Aus für Tankenbier im
Schwabenland
Nächtlicher Alkoholverkauf an
Tankstellen verboten
Am Montag hat die Landesregierung Baden Württembergs beschlossen, nachts den Verkauf von Alkohol an Tankstellen zu verbieten.
Schnell machte die Schreckensnachricht die Runde bei den Brauereien: Ab 2010 soll zwischen 22 und 5 Uhr kein Alkohol mehr an Baden Württembergs Tankstellen verkauft werden. Die Rechnung scheint einfach: Können Teenager sich Lambrusco, Bier und Konsorten nicht mehr an der Tanke um die Ecke besorgen, bleiben auch die Alkoholexzesse aus. Tatsächlich ist jugendlicher Alkoholismus ein großes Problem, im letzten Jahr wurden in ganz Deutschland mehr als 23 000 Jugendliche mit einer Alkoholvergiftung ins Krankenhaus gebracht. Deshalb hatte man zuvor versucht, die Partykultur in und um die Tanke einzudämmen. Mit Flutlicht und Lärm an der Zapfsäule wollte man es den jugendlichen Trinkern möglichst ungemütlich machen, außerdem erklärten sich Tankstellenbesitzer dazu bereit, verstärkt das Alter der jungen Konsumenten zu kontrollieren. Genutzt hat das wenig, deshalb versucht man dem Problem jetzt mit einem Verbot beizukommen. Die Brauereien sind derweil auf Krawall gebürstet, sie befürchten durch das Verbot hohe finanzielle Einbußen, sprechen sogar von prohibitionsähnlichen Zuständen. Andere Bundesländer überlegen sich bereits dem Gesetz zu folgen.

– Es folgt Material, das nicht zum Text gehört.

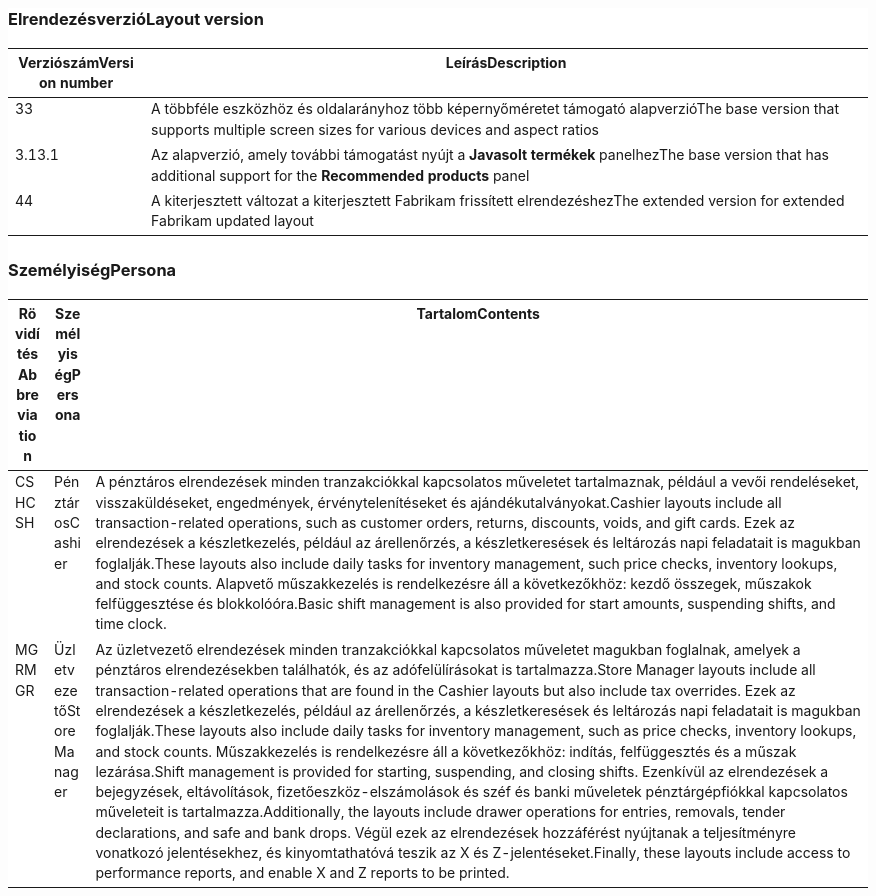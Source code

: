 ### <a name="layout-version"></a><span data-ttu-id="e1df2-127">Elrendezésverzió</span><span class="sxs-lookup"><span data-stu-id="e1df2-127">Layout version</span></span>

| <span data-ttu-id="e1df2-128">Verziószám</span><span class="sxs-lookup"><span data-stu-id="e1df2-128">Version number</span></span> | <span data-ttu-id="e1df2-129">Leírás</span><span class="sxs-lookup"><span data-stu-id="e1df2-129">Description</span></span>                                                                                |
|----------------|--------------------------------------------------------------------------------------------|
| <span data-ttu-id="e1df2-130">3</span><span class="sxs-lookup"><span data-stu-id="e1df2-130">3</span></span>              | <span data-ttu-id="e1df2-131">A többféle eszközhöz és oldalarányhoz több képernyőméretet támogató alapverzió</span><span class="sxs-lookup"><span data-stu-id="e1df2-131">The base version that supports multiple screen sizes for various devices and aspect ratios</span></span> |
| <span data-ttu-id="e1df2-132">3.1</span><span class="sxs-lookup"><span data-stu-id="e1df2-132">3.1</span></span>            | <span data-ttu-id="e1df2-133">Az alapverzió, amely további támogatást nyújt a **Javasolt termékek** panelhez</span><span class="sxs-lookup"><span data-stu-id="e1df2-133">The base version that has additional support for the **Recommended products** panel</span></span>        |
| <span data-ttu-id="e1df2-134">4</span><span class="sxs-lookup"><span data-stu-id="e1df2-134">4</span></span>              | <span data-ttu-id="e1df2-135">A kiterjesztett változat a kiterjesztett Fabrikam frissített elrendezéshez</span><span class="sxs-lookup"><span data-stu-id="e1df2-135">The extended version for extended Fabrikam updated layout</span></span>                                  |

### <a name="persona"></a><span data-ttu-id="e1df2-136">Személyiség</span><span class="sxs-lookup"><span data-stu-id="e1df2-136">Persona</span></span>

| <span data-ttu-id="e1df2-137">Rövidítés</span><span class="sxs-lookup"><span data-stu-id="e1df2-137">Abbreviation</span></span> | <span data-ttu-id="e1df2-138">Személyiség</span><span class="sxs-lookup"><span data-stu-id="e1df2-138">Persona</span></span>       | <span data-ttu-id="e1df2-139">Tartalom</span><span class="sxs-lookup"><span data-stu-id="e1df2-139">Contents</span></span> |
|--------------|---------------|----------|
| <span data-ttu-id="e1df2-140">CSH</span><span class="sxs-lookup"><span data-stu-id="e1df2-140">CSH</span></span>          | <span data-ttu-id="e1df2-141">Pénztáros</span><span class="sxs-lookup"><span data-stu-id="e1df2-141">Cashier</span></span>       | <span data-ttu-id="e1df2-142">A pénztáros elrendezések minden tranzakciókkal kapcsolatos műveletet tartalmaznak, például a vevői rendeléseket, visszaküldéseket, engedmények, érvénytelenítéseket és ajándékutalványokat.</span><span class="sxs-lookup"><span data-stu-id="e1df2-142">Cashier layouts include all transaction-related operations, such as customer orders, returns, discounts, voids, and gift cards.</span></span> <span data-ttu-id="e1df2-143">Ezek az elrendezések a készletkezelés, például az árellenőrzés, a készletkeresések és leltározás napi feladatait is magukban foglalják.</span><span class="sxs-lookup"><span data-stu-id="e1df2-143">These layouts also include daily tasks for inventory management, such price checks, inventory lookups, and stock counts.</span></span> <span data-ttu-id="e1df2-144">Alapvető műszakkezelés is rendelkezésre áll a következőkhöz: kezdő összegek, műszakok felfüggesztése és blokkolóóra.</span><span class="sxs-lookup"><span data-stu-id="e1df2-144">Basic shift management is also provided for start amounts, suspending shifts, and time clock.</span></span> |
| <span data-ttu-id="e1df2-145">MGR</span><span class="sxs-lookup"><span data-stu-id="e1df2-145">MGR</span></span>          | <span data-ttu-id="e1df2-146">Üzletvezető</span><span class="sxs-lookup"><span data-stu-id="e1df2-146">Store Manager</span></span> | <span data-ttu-id="e1df2-147">Az üzletvezető elrendezések minden tranzakciókkal kapcsolatos műveletet magukban foglalnak, amelyek a pénztáros elrendezésekben találhatók, és az adófelülírásokat is tartalmazza.</span><span class="sxs-lookup"><span data-stu-id="e1df2-147">Store Manager layouts include all transaction-related operations that are found in the Cashier layouts but also include tax overrides.</span></span> <span data-ttu-id="e1df2-148">Ezek az elrendezések a készletkezelés, például az árellenőrzés, a készletkeresések és leltározás napi feladatait is magukban foglalják.</span><span class="sxs-lookup"><span data-stu-id="e1df2-148">These layouts also include daily tasks for inventory management, such as price checks, inventory lookups, and stock counts.</span></span> <span data-ttu-id="e1df2-149">Műszakkezelés is rendelkezésre áll a következőkhöz: indítás, felfüggesztés és a műszak lezárása.</span><span class="sxs-lookup"><span data-stu-id="e1df2-149">Shift management is provided for starting, suspending, and closing shifts.</span></span> <span data-ttu-id="e1df2-150">Ezenkívül az elrendezések a bejegyzések, eltávolítások, fizetőeszköz-elszámolások és széf és banki műveletek pénztárgépfiókkal kapcsolatos műveleteit is tartalmazza.</span><span class="sxs-lookup"><span data-stu-id="e1df2-150">Additionally, the layouts include drawer operations for entries, removals, tender declarations, and safe and bank drops.</span></span> <span data-ttu-id="e1df2-151">Végül ezek az elrendezések hozzáférést nyújtanak a teljesítményre vonatkozó jelentésekhez, és kinyomtathatóvá teszik az X és Z-jelentéseket.</span><span class="sxs-lookup"><span data-stu-id="e1df2-151">Finally, these layouts include access to performance reports, and enable X and Z reports to be printed.</span></span> |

Die Einwände seitens der Getränkeproduzenten und Tankstelleninhaber sind nachzuvollziehen. Zum einen verkaufen sie ihre Drinks nicht nur an Jugendliche – auch Erwachsene zählen zur Kundschaft. Außerdem kann mit einem Verbot auch nicht die Wurzel des Problems beseitigt werden, das ganz klar nicht damit verbunden ist, wann und wie ein Jugendlicher sich Alkohol beschaffen kann. An dieser Stelle fehlt es an Konsequenz: Im Zweifel besorgen sich die Minderjährigen ihren Alkohol eben schon am Nachmittag im Supermarkt um die Ecke.
Trotz aller Einwände ist es gut, ein Zeichen gegen den Alkoholkonsum Jugendlicher zu setzen. Jeder kennt die betrunkenen Meuten, die sich pöbelnderweise an Tankstellen, Bushaltestellen oder anderen öffentlichen Plätzen zusammenrotten, und man fragt sich, wo diese Kinder in einigen Jahren enden werden. Um diese Frage positiv zu beantworten, braucht es aber nicht nur Verbote, sondern Prävention in Form von Aufklärung und wirklich ansprechenden alternativen Freizeitangeboten. Ein offener Umgang mit Alkohol als ernst zu nehmende Droge ist weitaus wichtiger als bloße Verbote. Sonst sitzen wir Erwachsene bald mit einer braunen Papiertüte um unseren Maßkrug hinter verschlossenen Fenstern, und Deutschlands Jugend säuft weiter – dann vielleicht hinter der Tankstellenmauer statt davor, und mit dem Sixpack aus Papas geheimen Biervorrat.